Russian Activists Warn Putin Will Use Terrorist Attack to Tighten His Grip on Power

Geneva — Russian activists are warning that Russian President Vladimir Putin will use the deadly terrorist attack on a concert hall outside Moscow to tighten his grip on power and further repress society.

“It truly scares me how this regime uses terrorism,” said Evgenia Kara-Murza, a human rights activist and wife of political prisoner Vladimir Kara-Murza.

Addressing reporters a press conference in Geneva, she warned that Putin would likely use Friday’s horrific event “to start new aggressions against our neighbors.”

“And, of course, the fact that the terrorists were caught near the Ukrainian border raises many questions as to whether it is a provocation or whether the terrorist attack is being used as such,” she said.

Though the militant Islamic State group claimed responsibility for the attack, which killed at least 137 people and injured some 182 others, the Kremlin has been trying, without any evidence, to link the attack to Ukraine.

Kara-Murza said she doubts that Putin will even investigate the attack, noting that there were no investigations into previous attacks that occurred after the Chechen war in 1999 and the Beslan school massacre in 2004.

In a report on the Beslan attack for Radio Free Europe/Radio Liberty, Leonid Velekhov, a former aide to Russian opposition leader Alexey Navalny, reported that the official investigation “ignored any question of responsibility on the part of federal authorities or the local command center for the high price paid for the liberation of Beslan’s surviving hostages.”

Kara-Murza also said she was scared by calls by members of Putin’s regime to bring back the death penalty following Friday’s attack on the concert hall.

“If the death penalty were reinstated, it would first be used against those people who were being accused of terrorism.

“People accused of terrorism in today’s Russia include activists or just regular citizens who were trying to set conscription centers on fire,” she said, referring to 28 arson attempts on Russian military enlistment offices in Russia and Russian-occupied Crimea between July 29 and August 2.

Kara-Murza said the lives of political prisoners are at risk, and that she fears for her husband, who is serving a 25-year sentence for treason, charges he denies.

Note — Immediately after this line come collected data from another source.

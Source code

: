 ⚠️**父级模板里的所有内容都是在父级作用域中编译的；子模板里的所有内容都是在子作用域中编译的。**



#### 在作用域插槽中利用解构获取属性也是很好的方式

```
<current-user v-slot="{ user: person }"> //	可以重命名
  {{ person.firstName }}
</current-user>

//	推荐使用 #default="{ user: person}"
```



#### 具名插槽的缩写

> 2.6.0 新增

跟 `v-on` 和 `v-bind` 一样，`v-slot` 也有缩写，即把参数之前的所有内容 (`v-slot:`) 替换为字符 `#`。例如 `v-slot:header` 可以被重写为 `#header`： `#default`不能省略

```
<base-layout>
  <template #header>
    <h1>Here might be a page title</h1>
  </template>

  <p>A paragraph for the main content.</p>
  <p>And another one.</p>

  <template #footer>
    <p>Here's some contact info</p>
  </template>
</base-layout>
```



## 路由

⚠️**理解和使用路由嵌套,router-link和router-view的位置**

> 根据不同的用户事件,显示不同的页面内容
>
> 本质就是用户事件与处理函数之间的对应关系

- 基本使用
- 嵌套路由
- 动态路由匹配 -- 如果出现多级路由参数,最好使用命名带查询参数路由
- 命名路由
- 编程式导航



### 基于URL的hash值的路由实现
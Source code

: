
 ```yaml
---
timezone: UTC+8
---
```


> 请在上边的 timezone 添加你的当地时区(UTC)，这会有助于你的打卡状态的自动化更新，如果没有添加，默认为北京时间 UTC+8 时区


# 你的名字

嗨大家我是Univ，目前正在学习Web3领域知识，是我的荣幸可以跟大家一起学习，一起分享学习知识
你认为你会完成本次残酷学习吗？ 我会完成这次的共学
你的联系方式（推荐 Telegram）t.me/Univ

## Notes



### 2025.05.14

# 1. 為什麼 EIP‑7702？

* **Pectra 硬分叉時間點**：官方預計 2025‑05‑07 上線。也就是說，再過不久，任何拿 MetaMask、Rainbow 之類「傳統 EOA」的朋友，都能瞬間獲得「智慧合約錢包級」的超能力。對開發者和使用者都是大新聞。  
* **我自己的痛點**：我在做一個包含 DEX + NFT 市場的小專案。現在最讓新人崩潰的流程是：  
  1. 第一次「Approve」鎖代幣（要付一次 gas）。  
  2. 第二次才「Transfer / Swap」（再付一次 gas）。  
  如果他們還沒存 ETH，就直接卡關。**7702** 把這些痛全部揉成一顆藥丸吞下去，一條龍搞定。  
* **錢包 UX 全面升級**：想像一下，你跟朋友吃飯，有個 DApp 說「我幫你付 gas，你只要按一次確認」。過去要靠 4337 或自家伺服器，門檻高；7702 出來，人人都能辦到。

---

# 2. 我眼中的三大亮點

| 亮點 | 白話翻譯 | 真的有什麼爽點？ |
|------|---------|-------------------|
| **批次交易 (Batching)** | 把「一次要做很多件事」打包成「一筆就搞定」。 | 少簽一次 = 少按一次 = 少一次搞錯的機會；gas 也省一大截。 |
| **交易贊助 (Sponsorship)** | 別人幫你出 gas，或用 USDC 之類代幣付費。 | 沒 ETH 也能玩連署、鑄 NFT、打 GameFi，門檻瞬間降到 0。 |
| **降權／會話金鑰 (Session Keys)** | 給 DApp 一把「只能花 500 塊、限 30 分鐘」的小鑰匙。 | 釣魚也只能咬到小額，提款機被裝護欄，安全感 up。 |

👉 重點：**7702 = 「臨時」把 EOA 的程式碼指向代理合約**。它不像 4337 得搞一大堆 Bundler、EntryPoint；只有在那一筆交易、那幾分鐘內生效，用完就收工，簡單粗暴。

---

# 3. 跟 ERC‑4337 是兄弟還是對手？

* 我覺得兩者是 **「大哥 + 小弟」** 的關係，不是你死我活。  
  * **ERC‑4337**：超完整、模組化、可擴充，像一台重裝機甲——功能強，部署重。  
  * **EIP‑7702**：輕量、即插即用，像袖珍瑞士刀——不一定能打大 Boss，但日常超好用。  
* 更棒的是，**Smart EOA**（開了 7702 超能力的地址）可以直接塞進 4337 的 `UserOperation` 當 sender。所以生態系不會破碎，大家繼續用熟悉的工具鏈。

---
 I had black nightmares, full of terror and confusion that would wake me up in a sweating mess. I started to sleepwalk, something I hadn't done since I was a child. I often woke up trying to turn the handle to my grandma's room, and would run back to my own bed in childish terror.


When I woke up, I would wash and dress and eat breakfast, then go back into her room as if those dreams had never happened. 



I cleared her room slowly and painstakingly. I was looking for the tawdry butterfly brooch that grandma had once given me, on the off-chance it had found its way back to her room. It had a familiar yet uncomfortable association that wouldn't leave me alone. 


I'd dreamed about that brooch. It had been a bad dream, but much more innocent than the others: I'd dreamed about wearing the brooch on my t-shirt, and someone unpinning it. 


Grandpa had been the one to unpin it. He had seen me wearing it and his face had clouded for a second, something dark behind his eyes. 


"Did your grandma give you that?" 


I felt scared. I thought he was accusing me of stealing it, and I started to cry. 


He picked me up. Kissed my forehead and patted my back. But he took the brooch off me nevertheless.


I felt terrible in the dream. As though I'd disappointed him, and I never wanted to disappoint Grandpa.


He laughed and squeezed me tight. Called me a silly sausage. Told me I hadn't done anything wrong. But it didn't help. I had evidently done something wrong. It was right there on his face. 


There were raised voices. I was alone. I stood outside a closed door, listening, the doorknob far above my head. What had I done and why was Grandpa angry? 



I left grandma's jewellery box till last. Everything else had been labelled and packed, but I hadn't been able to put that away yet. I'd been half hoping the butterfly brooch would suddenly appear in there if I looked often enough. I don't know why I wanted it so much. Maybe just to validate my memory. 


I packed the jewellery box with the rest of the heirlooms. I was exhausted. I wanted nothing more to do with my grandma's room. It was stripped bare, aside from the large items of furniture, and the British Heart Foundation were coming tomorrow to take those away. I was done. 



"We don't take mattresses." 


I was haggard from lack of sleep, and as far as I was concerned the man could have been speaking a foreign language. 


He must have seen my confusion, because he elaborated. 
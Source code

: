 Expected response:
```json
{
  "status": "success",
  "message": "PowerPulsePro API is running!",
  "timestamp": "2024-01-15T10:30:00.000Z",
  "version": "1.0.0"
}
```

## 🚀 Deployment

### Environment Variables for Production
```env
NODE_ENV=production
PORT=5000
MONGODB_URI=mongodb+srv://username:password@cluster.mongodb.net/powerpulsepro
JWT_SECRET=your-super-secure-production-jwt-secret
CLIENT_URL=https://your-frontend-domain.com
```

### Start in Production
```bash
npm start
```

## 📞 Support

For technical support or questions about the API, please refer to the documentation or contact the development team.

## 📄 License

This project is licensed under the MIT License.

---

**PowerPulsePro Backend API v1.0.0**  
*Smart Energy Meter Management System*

Sergei Davidis, head of the political prisoners support program at the Memorial human rights center, which won the Nobel Peace Prize in 2022, said that pictures of the four men accused of the concert hall terror attack showed signs of severe beating, indicating that they had been tortured.

He observed that mass torture of those charged with terrorism and other crimes has been a common occurrence in Russia. However, what is different this time is that for the first time, this practice of torture “was made public,” he said.

“They think, I am sure, that they will be supported by the people. … They decided now that there is no reason to conceal their methods. They are not limited by the European Court of Human Rights now. They just were honest this time because they decided it was possible,” he said. “Unfortunately, it is rather a bad sign.”

Davidis expressed concern that a more emboldened Russia would likely increase the hardships and levels of cruelty and brutality to which political prisoners are exposed daily.

According to Memorial, around 700 people are imprisoned in Russia for exercising their human rights and freedoms; among them are at least 250 people imprisoned because of their anti-war stance.

“Those people who support Ukraine are actively aggressed” by the authorities, he said. “Any expression of opposition, any statement that contradicts official propaganda narratives, are ground for the deprivation of liberty.”

OVD-Info, another human rights project, provides data on 3,679 people subjected to politically motivated criminal prosecution in Russia.

Violetta Fitsner, a lawyer with OVD-Info, said, “All these people are in danger, especially those who have poor health and are punished for their activities.”

Citing Navalny, who died in prison February 16, Fitsner said, “About 70% of prisoners deprived of liberty on political grounds, who have poor health, are denied medical care,” adding that many have serious physical and mental issues.

“We demand the immediate release of political prisoners whose health and lives are in danger,” she said.

Davidis said Russian prisons are teeming with prisoners of conscience, including people trying to evade conscription into the army and thousands of religious minorities who are deprived of their liberty for practicing their faith.

“The prosecution and deprivation of liberty is the foundation of Putin’s regime,” he said. “The release of Russian political prisoners must become a condition of any easing of sanctions against Russia, and of any peace settlement for Ukraine.”